- _Your task_:
For each line of the listing that includes the word "Package", show the whole line.

- _Material for the task_:
=== Section Start ===

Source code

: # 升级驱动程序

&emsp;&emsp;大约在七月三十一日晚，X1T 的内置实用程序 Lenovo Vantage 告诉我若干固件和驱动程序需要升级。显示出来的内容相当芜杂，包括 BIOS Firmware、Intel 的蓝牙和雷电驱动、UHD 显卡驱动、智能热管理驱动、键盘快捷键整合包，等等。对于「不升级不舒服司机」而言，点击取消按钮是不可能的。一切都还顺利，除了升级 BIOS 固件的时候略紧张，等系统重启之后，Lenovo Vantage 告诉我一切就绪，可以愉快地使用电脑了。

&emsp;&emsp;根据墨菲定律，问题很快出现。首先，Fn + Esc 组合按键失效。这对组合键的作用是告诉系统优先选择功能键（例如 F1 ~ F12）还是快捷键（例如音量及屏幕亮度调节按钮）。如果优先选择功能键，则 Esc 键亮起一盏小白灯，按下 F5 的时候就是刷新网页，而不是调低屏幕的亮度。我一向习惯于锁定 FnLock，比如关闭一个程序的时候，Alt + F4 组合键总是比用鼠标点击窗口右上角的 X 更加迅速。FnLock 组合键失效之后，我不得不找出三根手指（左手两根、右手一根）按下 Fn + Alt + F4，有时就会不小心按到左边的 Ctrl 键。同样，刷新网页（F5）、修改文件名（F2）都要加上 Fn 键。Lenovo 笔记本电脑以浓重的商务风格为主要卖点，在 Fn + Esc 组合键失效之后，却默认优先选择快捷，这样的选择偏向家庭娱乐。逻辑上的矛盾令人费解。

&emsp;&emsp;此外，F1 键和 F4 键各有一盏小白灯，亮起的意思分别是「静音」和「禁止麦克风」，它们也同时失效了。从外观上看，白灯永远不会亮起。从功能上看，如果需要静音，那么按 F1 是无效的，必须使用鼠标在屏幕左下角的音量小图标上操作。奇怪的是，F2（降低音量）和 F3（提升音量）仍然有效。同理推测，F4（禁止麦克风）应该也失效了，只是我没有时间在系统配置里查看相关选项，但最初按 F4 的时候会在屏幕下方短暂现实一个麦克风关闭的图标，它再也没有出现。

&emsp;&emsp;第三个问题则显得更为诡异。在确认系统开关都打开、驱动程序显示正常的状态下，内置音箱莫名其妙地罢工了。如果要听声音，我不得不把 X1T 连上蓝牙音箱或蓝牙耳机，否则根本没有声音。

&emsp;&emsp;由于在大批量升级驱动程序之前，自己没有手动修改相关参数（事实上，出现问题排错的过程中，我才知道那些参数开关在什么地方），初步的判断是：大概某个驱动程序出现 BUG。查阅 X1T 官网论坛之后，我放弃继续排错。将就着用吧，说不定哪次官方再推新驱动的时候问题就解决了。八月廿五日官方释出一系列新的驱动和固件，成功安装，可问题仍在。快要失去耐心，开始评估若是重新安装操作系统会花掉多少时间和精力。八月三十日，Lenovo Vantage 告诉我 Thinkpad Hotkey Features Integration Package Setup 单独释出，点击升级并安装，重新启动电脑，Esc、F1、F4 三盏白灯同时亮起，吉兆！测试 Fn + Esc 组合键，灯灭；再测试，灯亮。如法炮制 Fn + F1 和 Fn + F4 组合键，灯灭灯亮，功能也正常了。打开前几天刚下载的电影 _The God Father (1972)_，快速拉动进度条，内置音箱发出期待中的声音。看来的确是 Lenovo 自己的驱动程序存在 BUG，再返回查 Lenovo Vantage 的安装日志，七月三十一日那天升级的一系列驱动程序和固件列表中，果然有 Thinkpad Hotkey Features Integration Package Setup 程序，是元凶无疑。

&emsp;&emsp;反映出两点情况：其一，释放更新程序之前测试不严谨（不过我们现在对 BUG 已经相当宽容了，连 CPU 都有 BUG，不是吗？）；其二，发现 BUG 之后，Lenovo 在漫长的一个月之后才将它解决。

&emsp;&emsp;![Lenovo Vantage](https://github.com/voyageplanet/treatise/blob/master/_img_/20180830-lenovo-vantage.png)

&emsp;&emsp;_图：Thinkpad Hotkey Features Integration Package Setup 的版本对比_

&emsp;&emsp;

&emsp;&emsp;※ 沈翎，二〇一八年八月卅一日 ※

=== Section End ===

- _Your response_:
&emsp;&emsp;由于在大批量升级驱动程序之前，自己没有手动修改相关参数（事实上，出现问题排错的过程中，我才知道那些参数开关在什么地方），初步的判断是：大概某个驱动程序出现 BUG。查阅 X1T 官网论坛之后，我放弃继续排错。将就着用吧，说不定哪次官方再推新驱动的时候问题就解决了。八月廿五日官方释出一系列新的驱动和固件，成功安装，可问题仍在。快要失去耐心，开始评估若是重新安装操作系统会花掉多少时间和精力。八月三十日，Lenovo Vantage 告诉我 Thinkpad Hotkey Features Integration Package Setup 单独释出，点击升级并安装，重新启动电脑，Esc、F1、F4 三盏白灯同时亮起，吉兆！测试 Fn + Esc 组合键，灯灭；再测试，灯亮。如法炮制 Fn + F1 和 Fn + F4 组合键，灯灭灯亮，功能也正常了。打开前几天刚下载的电影 _The God Father (1972)_，快速拉动进度条，内置音箱发出期待中的声音。看来的确是 Lenovo 自己的驱动程序存在 BUG，再返回查 Lenovo Vantage 的安装日志，七月三十一日那天升级的一系列驱动程序和固件列表中，果然有 Thinkpad Hotkey Features Integration Package Setup 程序，是元凶无疑。
&emsp;&emsp;_图：Thinkpad Hotkey Features Integration Package Setup 的版本对比_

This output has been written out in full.